Nanã é um Orixá feminino de origem daomeana. Segundo as lendas, é a primeira esposa de Oxalá, tendo com ele três filhos:
Obaluaiê (Omulu), Oxumarê e Irôko, os dois últimos não cultuados na Umbanda tradicional.

Este grande Orixá, padroeiro da família, tem o domínio sobre as enchentes, as chuvas, bem como o lodo produzido por essas
águas. Nanã, a mais velha Mãe Dágua, Orixá mãe e avó é protetora dos homens e criaturas idosas.

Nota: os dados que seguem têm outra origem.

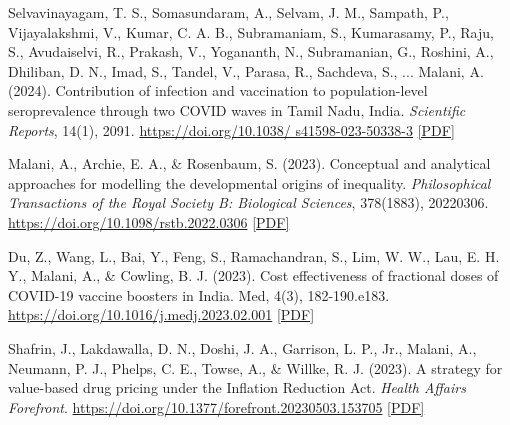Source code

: \begin{tablist}
        \item[2024] \tab{}Selvavinayagam, T. S., Somasundaram, A., Selvam, J. M., Sampath, P., Vijayalakshmi, V., Kumar, C. A. B., Subramaniam, S., Kumarasamy, P., Raju, S., Avudaiselvi, R., Prakash, V., Yogananth, N., Subramanian, G., Roshini, A., Dhiliban, D. N., Imad, S., Tandel, V., Parasa, R., Sachdeva, S., ... Malani, A. (2024). Contribution of infection and vaccination to population-level seroprevalence through two COVID waves in Tamil Nadu, India. \textit{Scientific Reports}, 14(1), 2091. \href{https://doi.org/10.1038/s41598-023-50338-3}{https://doi.org/10.1038/ s41598-023-50338-3} \href{https://github.com/anup-malani/website_personal/blob/main/publications/2024_SelvavinayagamMalaniEtAl_SciReports_TamilNaduSero.pdf}{[PDF]}
        
        \item[2023] \tab{}Malani, A., Archie, E. A., \& Rosenbaum, S. (2023). Conceptual and analytical approaches for modelling the developmental origins of inequality. \textit{Philosophical Transactions of the Royal Society B: Biological Sciences}, 378(1883), 20220306. \href{https://doi.org/10.1098/rstb.2022.0306}{https://doi.org/10.1098/rstb.2022.0306} \href{https://github.com/anup-malani/website_personal/blob/main/publications/2023_MalaniEtAl_PhilTrans_DevtOrigins.pdf}{[PDF]}
        
        \item[2023] \tab{}Du, Z., Wang, L., Bai, Y., Feng, S., Ramachandran, S., Lim, W. W., Lau, E. H. Y., Malani, A., \& Cowling, B. J. (2023). Cost effectiveness of fractional doses of COVID-19 vaccine boosters in India. Med, 4(3), 182-190.e183. \href{https://doi.org/10.1016/j.medj.2023.02.001}{https://doi.org/10.1016/j.medj.2023.02.001} \href{https://github.com/anup-malani/website_personal/blob/main/publications/2023_DuMalaniEtAl_Med_CoestEffectiveFractionalDoses.pdf}{[PDF]} 

        \item[2023] \tab{}Shafrin, J., Lakdawalla, D. N., Doshi, J. A., Garrison, L. P., Jr., Malani, A., Neumann, P. J., Phelps, C. E., Towse, A., \& Willke, R. J. (2023). A strategy for value-based drug pricing under the Inflation Reduction Act. \textit{Health Affairs Forefront}. \href{https://doi.org/10.1377/forefront.20230503.153705}{https://doi.org/10.1377/forefront.20230503.153705} \href{https://github.com/anup-malani/website_personal/blob/main/publications/2023_ShafrinMalaniEtAl_HealthAffairs_IRAValuePricing.pdf}{[PDF]}


\end{tablist}
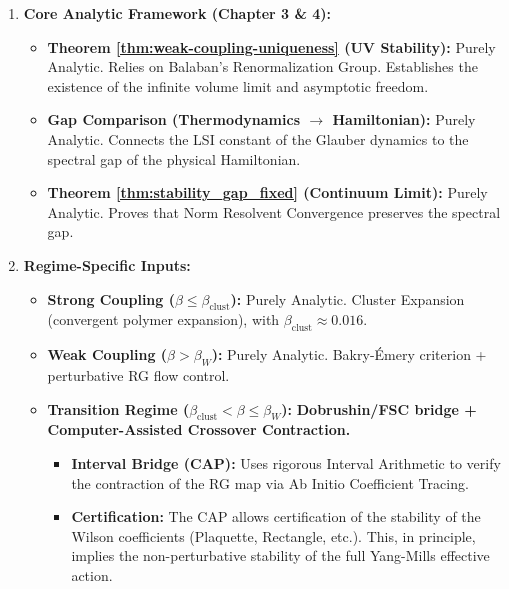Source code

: \begin{enumerate}
    \item \textbf{Core Analytic Framework (Chapter 3 \& 4):}
    \begin{itemize}
        \item \textbf{Theorem \ref{thm:weak-coupling-uniqueness} (UV Stability):} Purely Analytic. Relies on Balaban's Renormalization Group. Establishes the existence of the infinite volume limit and asymptotic freedom.
        \item \textbf{Gap Comparison (Thermodynamics \texorpdfstring{$\to$}{->} Hamiltonian):} Purely Analytic. Connects the LSI constant of the Glauber dynamics to the spectral gap of the physical Hamiltonian.
        \item \textbf{Theorem \ref{thm:stability_gap_fixed} (Continuum Limit):} Purely Analytic. Proves that Norm Resolvent Convergence preserves the spectral gap.
    \end{itemize}

    \item \textbf{Regime-Specific Inputs:}
    \begin{itemize}
    \item \textbf{Strong Coupling ($\beta \le \beta_{\mathrm{clust}}$):} Purely Analytic. Cluster Expansion (convergent polymer expansion), with $\beta_{\mathrm{clust}}\approx 0.016$.
        \item \textbf{Weak Coupling ($\beta > \beta_W$):} Purely Analytic. Bakry-\'{E}mery criterion + perturbative RG flow control.
    \item \textbf{Transition Regime ($\beta_{\mathrm{clust}} < \beta \le \beta_W$):} \textbf{Dobrushin/FSC bridge + Computer-Assisted Crossover Contraction.}
        \begin{itemize}
            \item \textbf{Interval Bridge (CAP):} Uses rigorous Interval Arithmetic to verify the contraction of the RG map via Ab Initio Coefficient Tracing.
            \item \textbf{Certification:} The CAP allows certification of the stability of the Wilson coefficients (Plaquette, Rectangle, etc.). This, in principle, implies the non-perturbative stability of the full Yang-Mills effective action.
        \end{itemize}
    \end{itemize}
\end{enumerate}

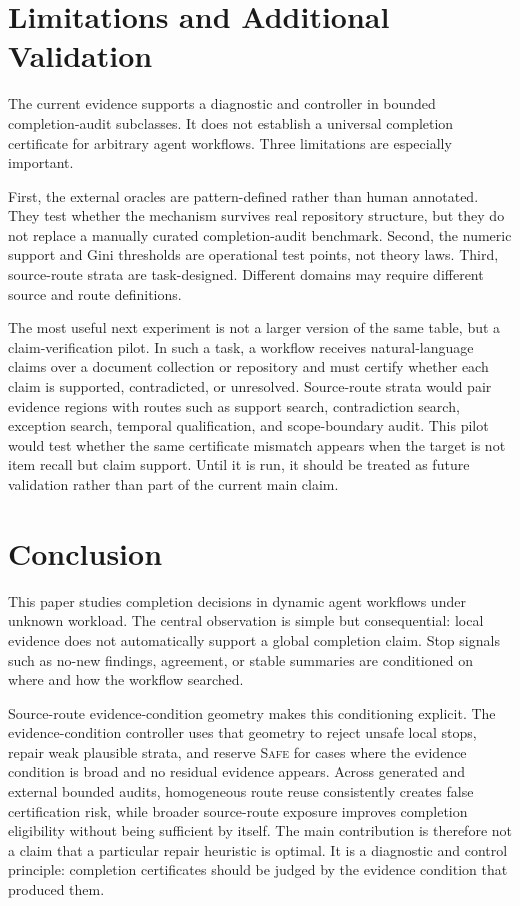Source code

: \documentclass[letterpaper,10pt,twocolumn]{article}
\newcommand{\safe}{\textsc{Safe}}
\begin{document}
\section{Limitations and Additional Validation}

The current evidence supports a diagnostic and controller in bounded
completion-audit subclasses. It does not establish a universal completion
certificate for arbitrary agent workflows. Three limitations are especially
important.

First, the external oracles are pattern-defined rather than human annotated.
They test whether the mechanism survives real repository structure, but they do
not replace a manually curated completion-audit benchmark. Second, the numeric
support and Gini thresholds are operational test points, not theory laws. Third,
source-route strata are task-designed. Different domains may require different
source and route definitions.

The most useful next experiment is not a larger version of the same table, but a
claim-verification pilot. In such a task, a workflow receives natural-language
claims over a document collection or repository and must certify whether each
claim is supported, contradicted, or unresolved. Source-route strata would pair
evidence regions with routes such as support search, contradiction search,
exception search, temporal qualification, and scope-boundary audit. This pilot
would test whether the same certificate mismatch appears when the target is not
item recall but claim support. Until it is run, it should be treated as future
validation rather than part of the current main claim.

\section{Conclusion}

This paper studies completion decisions in dynamic agent workflows under unknown
workload. The central observation is simple but consequential: local evidence
does not automatically support a global completion claim. Stop signals such as
no-new findings, agreement, or stable summaries are conditioned on where and how
the workflow searched.

Source-route evidence-condition geometry makes this conditioning explicit. The
evidence-condition controller uses that geometry to reject unsafe local stops,
repair weak plausible strata, and reserve \safe{} for cases where the evidence
condition is broad and no residual evidence appears. Across generated and
external bounded audits, homogeneous route reuse consistently creates false
certification risk, while broader source-route exposure improves completion
eligibility without being sufficient by itself. The main contribution is
therefore not a claim that a particular repair heuristic is optimal. It is a
diagnostic and control principle: completion certificates should be judged by the
evidence condition that produced them.
\end{document}

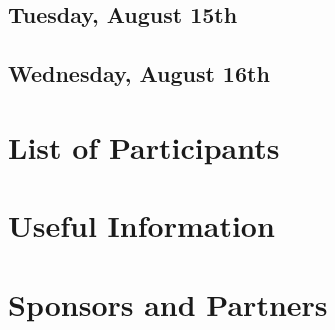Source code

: \documentclass[openany, parskip=full, 12pt, a4]{scrbook}
\begin{document}






\section{Tuesday, August 15th}













\section{Wednesday, August 16th}










\chapter{List of Participants}
 

 
\chapter{Useful Information}



\chapter{Sponsors and Partners}



\newpage


\pagecolor{myblue}
\thispagestyle{empty}
\mbox{}
\end{document}
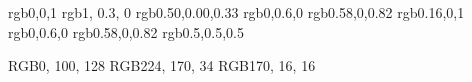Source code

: % 
%

\definecolor{keywordblue}	{rgb}{0,0,1}
\definecolor{keywordorange}	{rgb}{1, 0.3, 0}
\definecolor{keywordpurple}	{rgb}{0.50,0.00,0.33}
\definecolor{stringgreen}	{rgb}{0,0.6,0}
\definecolor{stringmauve}	{rgb}{0.58,0,0.82}
\definecolor{stringblue}	{rgb}{0.16,0,1}
\definecolor{commentgreen}	{rgb}{0,0.6,0}
\definecolor{commentmauve}	{rgb}{0.58,0,0.82}
\definecolor{numbergray}	{rgb}{0.5,0.5,0.5}

\definecolor{mycerulean}	{RGB}{0, 100, 128}	%
\definecolor{myocker}		{RGB}{224, 170, 34}	%
\definecolor{mymaroon}		{RGB}{170, 16, 16}	%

No culto anterior à chegada de orixás iorubanos à região da atual Nigéria, teria Nanã um posto hierárquico semelhante ao de
Oxalá ou até mesmo de Olurum (Zambi angolano). Nos cultos afro-brasileiros, Nanã é apresentada como Orixá indiscutivelmente
feminino e associada sempre à maternidade.

É por isso, a mais velha divindade das águas, tendo associações tanto com a vida, como com a morte ou com posição reservada
aos velhos em qualquer sociedade. O elemento primordial de Nanã é a lama, o lodo do fundo dos rios e dos mares.

É por extensão o Orixá dos pântanos, o ponto de contato da terra com as águas, a separação entre o que já existia (água) e o
que foi libertado por mando de Zambi (a terra), sendo portanto sua criação simultânea à da criação do mundo.